Unless you have been hiding in Rattlesnake Canyon the past few months, you’re probably aware that Apple and its founder, Steve Jobs, on Saturday began selling a new product called the iPad. You may not understand what this latest electronic gadget does, but you understand it is supposed to be a big deal.

If you’re a forward-thinking techno-geek, you may have pre-ordered an iPad and you may have one in your hands right now.

If you didn’t pre-order, you will have to wait most of this month — along with the rest of us dinosaurs — to either acquire an iPad or at least see what all the fuss is about.

There is plenty of fuss, no question about that. There’s also plenty of dispute about just what sort of impact the iPad will have.

Is it just another gadget in the ever-growing buffet of often-unnecessary electronic toys? Or does it mark the beginning of the next revolution in the way we disseminate information?

Frankly, we don’t know. But we do think it’s worth mentioning that Apple has repeatedly been derided for its latest products, from its desktop computers to the iPod and iPhone. But those products proved to be major new developments in the information revolution. Now, Jobs believes the iPad can carve out its own place in leisure activity, something between watching TV, using the Internet and reading a newspaper or book. We wouldn’t bet against him.

The information revolution has been going on for quite some time, and not just with Apple. Newspapers, of course, have had to adapt. The Daily Sentinel now includes GJSentinel.com, providing immediate news updates, videos, blogs and other features that aren’t available in a conventional print newspaper.

The iPad promises even more electronic adaptations for newspapers, which is why large companies, such as The New York Times and The Wall Street Journal, have already created their own applications specifically for the iPad.

The information revolution may be having an even greater impact on conventional television news. On Friday, Nielsen figures showed ABC and CBS evening new programs hit new lows in viewership during the first quarter of this year. The Internet, cable news shows and other factors have steadily diminished traditional network viewership. Many more news choices are now available, but that has also meant more polarization. There is no longer a nationally shared understanding of news, as existed when Walter Cronkite visited most American homes each evening.

It’s hard to imagine the iPad will produce such massive changes as that, but it does seem to arrive at a peculiarly opportune time. Even if it does not fundamentally alter out political discussion, it will cause changes in people’s lives. For instance, Hyundai’s latest luxury vehicle will have its owner’s manual available only through the iPad, according news stories. Owners will also schedule maintenance and service calls through their iPads.

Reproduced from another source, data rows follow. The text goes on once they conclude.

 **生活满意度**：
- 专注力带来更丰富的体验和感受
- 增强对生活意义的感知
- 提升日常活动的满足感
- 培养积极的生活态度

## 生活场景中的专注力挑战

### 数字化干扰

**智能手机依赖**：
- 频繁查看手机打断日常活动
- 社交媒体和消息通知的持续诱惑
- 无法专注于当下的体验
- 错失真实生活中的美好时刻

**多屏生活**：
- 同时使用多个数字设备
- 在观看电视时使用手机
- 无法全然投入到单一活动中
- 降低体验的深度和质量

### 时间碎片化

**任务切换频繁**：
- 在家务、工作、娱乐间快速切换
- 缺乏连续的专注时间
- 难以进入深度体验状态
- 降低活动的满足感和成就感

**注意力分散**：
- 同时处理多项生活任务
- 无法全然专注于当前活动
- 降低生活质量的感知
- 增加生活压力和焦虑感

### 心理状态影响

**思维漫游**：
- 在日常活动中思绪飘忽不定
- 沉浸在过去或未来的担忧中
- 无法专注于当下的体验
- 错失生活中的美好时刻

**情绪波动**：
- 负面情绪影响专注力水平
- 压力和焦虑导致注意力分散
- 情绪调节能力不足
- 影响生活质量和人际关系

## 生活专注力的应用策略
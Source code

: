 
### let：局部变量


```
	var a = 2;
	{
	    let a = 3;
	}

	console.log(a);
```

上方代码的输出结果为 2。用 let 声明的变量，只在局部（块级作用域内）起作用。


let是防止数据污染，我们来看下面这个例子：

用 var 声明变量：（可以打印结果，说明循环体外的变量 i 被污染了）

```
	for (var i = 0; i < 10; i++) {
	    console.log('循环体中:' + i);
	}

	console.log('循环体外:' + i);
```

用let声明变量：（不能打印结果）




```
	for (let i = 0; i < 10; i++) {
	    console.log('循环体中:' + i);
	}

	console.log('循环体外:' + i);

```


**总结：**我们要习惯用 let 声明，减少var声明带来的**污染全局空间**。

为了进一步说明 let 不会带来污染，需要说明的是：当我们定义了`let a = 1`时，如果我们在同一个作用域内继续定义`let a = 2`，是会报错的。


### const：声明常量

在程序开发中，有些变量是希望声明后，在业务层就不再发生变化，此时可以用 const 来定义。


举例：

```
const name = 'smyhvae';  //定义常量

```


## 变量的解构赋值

And, while Apple purposely developed the iPad without a phone function, at least one company has already developed a phone application for the iPad.

The Daily Sentinel remains committed to the print edition of the newspaper, and we believe paper versions of newspapers will be around for a long time. But we also see great potential with new electronic forms of delivering the local news, and we are continuing to examine new ways of doing that.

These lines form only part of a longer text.